::: Materials provided

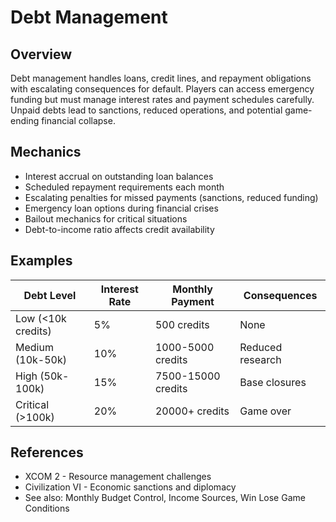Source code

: # Debt Management

## Overview
Debt management handles loans, credit lines, and repayment obligations with escalating consequences for default. Players can access emergency funding but must manage interest rates and payment schedules carefully. Unpaid debts lead to sanctions, reduced operations, and potential game-ending financial collapse.

## Mechanics
- Interest accrual on outstanding loan balances
- Scheduled repayment requirements each month
- Escalating penalties for missed payments (sanctions, reduced funding)
- Emergency loan options during financial crises
- Bailout mechanics for critical situations
- Debt-to-income ratio affects credit availability

## Examples
| Debt Level | Interest Rate | Monthly Payment | Consequences |
|------------|---------------|-----------------|--------------|
| Low (<10k credits) | 5% | 500 credits | None |
| Medium (10k-50k) | 10% | 1000-5000 credits | Reduced research |
| High (50k-100k) | 15% | 7500-15000 credits | Base closures |
| Critical (>100k) | 20% | 20000+ credits | Game over |

## References
- XCOM 2 - Resource management challenges
- Civilization VI - Economic sanctions and diplomacy
- See also: Monthly Budget Control, Income Sources, Win Lose Game Conditions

::::::

## Exercise prompt
Since the pictures are not wanted, copy only the text of the records above, exactly.

## Response area
Source code

: # Debt Management

## Overview
Debt management handles loans, credit lines, and repayment obligations with escalating consequences for default. Players can access emergency funding but must manage interest rates and payment schedules carefully. Unpaid debts lead to sanctions, reduced operations, and potential game-ending financial collapse.

## Mechanics
- Interest accrual on outstanding loan balances
- Scheduled repayment requirements each month
- Escalating penalties for missed payments (sanctions, reduced funding)
- Emergency loan options during financial crises
- Bailout mechanics for critical situations
- Debt-to-income ratio affects credit availability

## Examples
| Debt Level | Interest Rate | Monthly Payment | Consequences |
|------------|---------------|-----------------|--------------|
| Low (<10k credits) | 5% | 500 credits | None |
| Medium (10k-50k) | 10% | 1000-5000 credits | Reduced research |
| High (50k-100k) | 15% | 7500-15000 credits | Base closures |
| Critical (>100k) | 20% | 20000+ credits | Game over |

## References
- XCOM 2 - Resource management challenges
- Civilization VI - Economic sanctions and diplomacy
- See also: Monthly Budget Control, Income Sources, Win Lose Game Conditions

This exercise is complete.